Vivir con todo en mitad de la nada: La vida nómada en Mongolia

Amanece en el valle de Orkhon y Jaaya ya se mueve sin parar, entrando y saliendo de su hogar. A sus 58 años y con un rostro acentuado por el sol, el frío y el viento, representa uno de los muchísimos mongoles que viven en un ger. Desde los tiempos del mítico héroe mongol Gengis Kan, se comenzaron a utilizar, y todavía hoy son el lugar favorito para vivir en el campo o en la ciudad, por familias completas.

ger mongol

En el de la derecha dormimos un par de noches bien calentitos 🙂

La estructura del ger es circular y visto desde fuera uno no percibe lo espacioso que puede llegar a ser por dentro.
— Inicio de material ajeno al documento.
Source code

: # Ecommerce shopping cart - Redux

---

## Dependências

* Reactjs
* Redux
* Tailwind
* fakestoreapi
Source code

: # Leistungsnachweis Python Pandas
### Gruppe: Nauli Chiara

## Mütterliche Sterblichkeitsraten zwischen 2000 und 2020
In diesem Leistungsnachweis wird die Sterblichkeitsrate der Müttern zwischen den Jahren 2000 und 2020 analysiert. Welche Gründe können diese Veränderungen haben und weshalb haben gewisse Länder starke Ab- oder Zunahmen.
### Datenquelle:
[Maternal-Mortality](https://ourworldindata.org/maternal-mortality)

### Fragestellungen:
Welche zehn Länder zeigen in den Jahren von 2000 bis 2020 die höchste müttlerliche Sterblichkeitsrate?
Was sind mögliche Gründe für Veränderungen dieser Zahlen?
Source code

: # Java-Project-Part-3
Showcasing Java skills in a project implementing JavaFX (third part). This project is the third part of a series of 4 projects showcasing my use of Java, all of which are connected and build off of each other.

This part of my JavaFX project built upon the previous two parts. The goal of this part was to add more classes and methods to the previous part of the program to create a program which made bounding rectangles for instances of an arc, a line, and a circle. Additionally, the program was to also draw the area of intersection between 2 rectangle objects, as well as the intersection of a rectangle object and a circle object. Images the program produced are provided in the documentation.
Todos los laterales están ocupados, y de alguna manera los espacios de un hogar, creados y organizados. Varios sofás que hacen las veces de camas al llegar la noche. Muebles donde colocar objetos, fotos, o incluso un pequeño altar de rezo. Un lavabo, sin agua corriente, pero con un pequeño depósito de agua para poder lavarse la cara o los dientes. El centro del ger lo ocupa el horno chimenea donde se cocina y que da calor. Para las aguas mayores hay que salir del ger y buscar un lugar acorde.

ger interior mongolia

El día que Jaaya descubra que publicito su ger por las redes, lo mismo me busca a caballo por medio mundo

Jaaya normalmente vive aquí con su mujer. Estos días, nos cuenta, ella ha tenido que viajar a Ulan Bator para asistir al sepelio de algún conocido. Entre ambos tienen dos hijos, ahora en la ciudad. Varias fotos reposan en uno de los pequeños estantes de una colorida y ornamentada cómoda, que hace las veces de altar familiar. Se pueden ver cálidos episodios de la vida de sus retoños.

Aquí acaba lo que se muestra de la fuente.